## Directions
Would you transcribe exactly the lines from the beginning of the records below through the line with "64M params, 25K", both included, omitting the pictures?

[Saved entries]
==============================

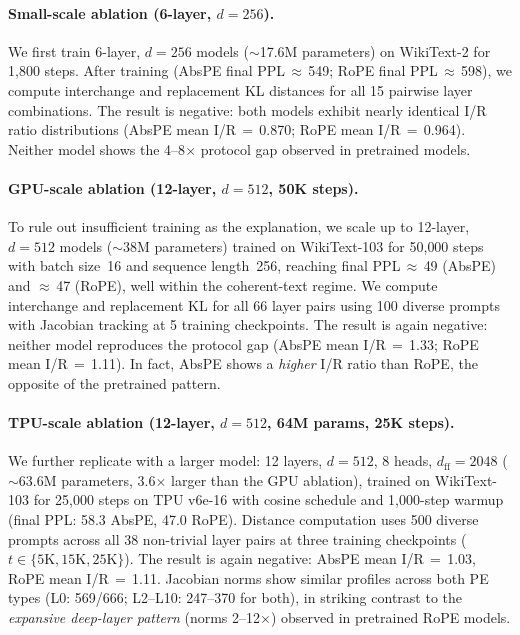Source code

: \documentclass{article}
\begin{document}
\paragraph{Small-scale ablation (6-layer, $d{=}256$).}
We first train 6-layer, $d{=}256$ models (${\sim}$17.6M parameters) on WikiText-2 for 1,800 steps. After training (AbsPE final PPL$\,{\approx}\,$549; RoPE final PPL$\,{\approx}\,$598), we compute interchange and replacement KL distances for all 15 pairwise layer combinations. The result is negative: both models exhibit nearly identical I/R ratio distributions (AbsPE mean I/R$\,{=}\,$0.870; RoPE mean I/R$\,{=}\,$0.964). Neither model shows the 4--8$\times$ protocol gap observed in pretrained models.

\paragraph{GPU-scale ablation (12-layer, $d{=}512$, 50K steps).}
To rule out insufficient training as the explanation, we scale up to 12-layer, $d{=}512$ models (${\sim}$38M parameters) trained on WikiText-103 for 50{,}000 steps with batch size~16 and sequence length~256, reaching final PPL$\,{\approx}\,$49 (AbsPE) and ${\approx}\,$47 (RoPE), well within the coherent-text regime. We compute interchange and replacement KL for all 66 layer pairs using 100 diverse prompts with Jacobian tracking at 5 training checkpoints. The result is again negative: neither model reproduces the protocol gap (AbsPE mean I/R$\,{=}\,$1.33; RoPE mean I/R$\,{=}\,$1.11). In fact, AbsPE shows a \emph{higher} I/R ratio than RoPE, the opposite of the pretrained pattern.

\paragraph{TPU-scale ablation (12-layer, $d{=}512$, 64M params, 25K steps).}
We further replicate with a larger model: 12 layers, $d{=}512$, 8 heads, $d_\text{ff}{=}2048$ (${\sim}$63.6M parameters, 3.6$\times$ larger than the GPU ablation), trained on WikiText-103 for 25{,}000 steps on TPU v6e-16 with cosine schedule and 1{,}000-step warmup (final PPL: 58.3 AbsPE, 47.0 RoPE). Distance computation uses 500 diverse prompts across all 38 non-trivial layer pairs at three training checkpoints ($t \in \{5\text{K}, 15\text{K}, 25\text{K}\}$). The result is again negative: AbsPE mean I/R$\,{=}\,$1.03, RoPE mean I/R$\,{=}\,$1.11. Jacobian norms show similar profiles across both PE types (L0: 569/666; L2--L10: 247--370 for both), in striking contrast to the \emph{expansive deep-layer pattern} (norms 2--12$\times$) observed in pretrained RoPE models.
\end{document}
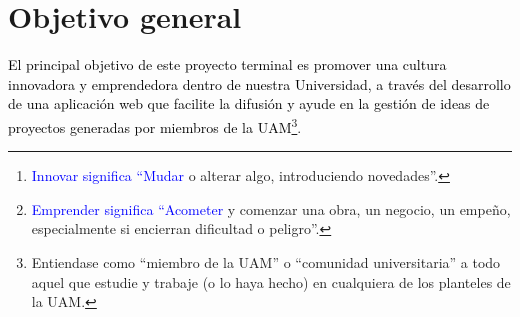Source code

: \documentclass[11pt,letterpaper,titlepage]{article}
\begin{document}
  \begin{abstract}
\textit{Innovar}\footnote{\textcolor{blue}{Innovar significa ``Mudar} o alterar algo, introduciendo novedades''.}\textcolor{blue}{\cite{rae}} y \textit{emprender}\footnote{\textcolor{blue}{Emprender significa ``Acometer} y comenzar una obra, un negocio, un empe\~no, especialmente si encierran dificultad o peligro''.}\textcolor{blue}{\cite{rae}} son verbos que en la actualidad marcan la l\'inea divisoria entre un seguidor y un l\'ider. Para que M\'exico pueda progresar y mantener ese progreso durante un largo tiempo, debe convertirse en un l\'ider, innovando y emprendiendo. Partiendo sobre todo de las que deber\'an de ser sus principales generadoras de talento, conocimiento y soluciones a problemas en nuestra sociedad: sus universidades. 

\textcolor{blue}{Las universidades forman parte de las instituciones sociales, que juegan un papel fundamental en la transformaci\'on de las sociedades\cite{papeluniversidad}.} Cambiemos la forma en que \textcolor{blue}{las vemos}, pensemos en ellas como centros para la convivencia y preparaci\'on de personas que pueden cambiar el rumbo de nuestro pa\'is y del mundo, y no solo como un lugar donde vienen los j\'ovenes a tomar una educaci\'on superior. Preparemos a los j\'ovenes para que sean capaces de tomar liderazgos en un ambiente como en el que M\'exico se encuentra actualmente inmerso. 

La actividad de promover una cultura emprendedora e innovadora que ayude a este prop\'osito, bien puede apoyarse en un sistema inform\'atico.
  \end{abstract}

\section{Objetivo general}
\textcolor{black}{El principal objetivo de este proyecto terminal es promover una cultura innovadora y emprendedora dentro de nuestra Universidad, a trav\'es del desarrollo de una aplicaci\'on web que facilite la difusi\'on y ayude en la gesti\'on de ideas de proyectos generadas por miembros de la UAM}\footnote{Entiendase como ``miembro de la UAM'' o ``comunidad universitaria'' a todo aquel que estudie y trabaje (o lo haya hecho) en cualquiera de los planteles de la UAM.}.
\end{document}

==============================

## Response
Source code

: \documentclass{article}
\begin{document}
\paragraph{Small-scale ablation (6-layer, $d{=}256$).}
We first train 6-layer, $d{=}256$ models (${\sim}$17.6M parameters) on WikiText-2 for 1,800 steps. After training (AbsPE final PPL$\,{\approx}\,$549; RoPE final PPL$\,{\approx}\,$598), we compute interchange and replacement KL distances for all 15 pairwise layer combinations. The result is negative: both models exhibit nearly identical I/R ratio distributions (AbsPE mean I/R$\,{=}\,$0.870; RoPE mean I/R$\,{=}\,$0.964). Neither model shows the 4--8$\times$ protocol gap observed in pretrained models.

\paragraph{GPU-scale ablation (12-layer, $d{=}512$, 50K steps).}
To rule out insufficient training as the explanation, we scale up to 12-layer, $d{=}512$ models (${\sim}$38M parameters) trained on WikiText-103 for 50{,}000 steps with batch size~16 and sequence length~256, reaching final PPL$\,{\approx}\,$49 (AbsPE) and ${\approx}\,$47 (RoPE), well within the coherent-text regime. We compute interchange and replacement KL for all 66 layer pairs using 100 diverse prompts with Jacobian tracking at 5 training checkpoints. The result is again negative: neither model reproduces the protocol gap (AbsPE mean I/R$\,{=}\,$1.33; RoPE mean I/R$\,{=}\,$1.11). In fact, AbsPE shows a \emph{higher} I/R ratio than RoPE, the opposite of the pretrained pattern.

\paragraph{TPU-scale ablation (12-layer, $d{=}512$, 64M params, 25K steps).}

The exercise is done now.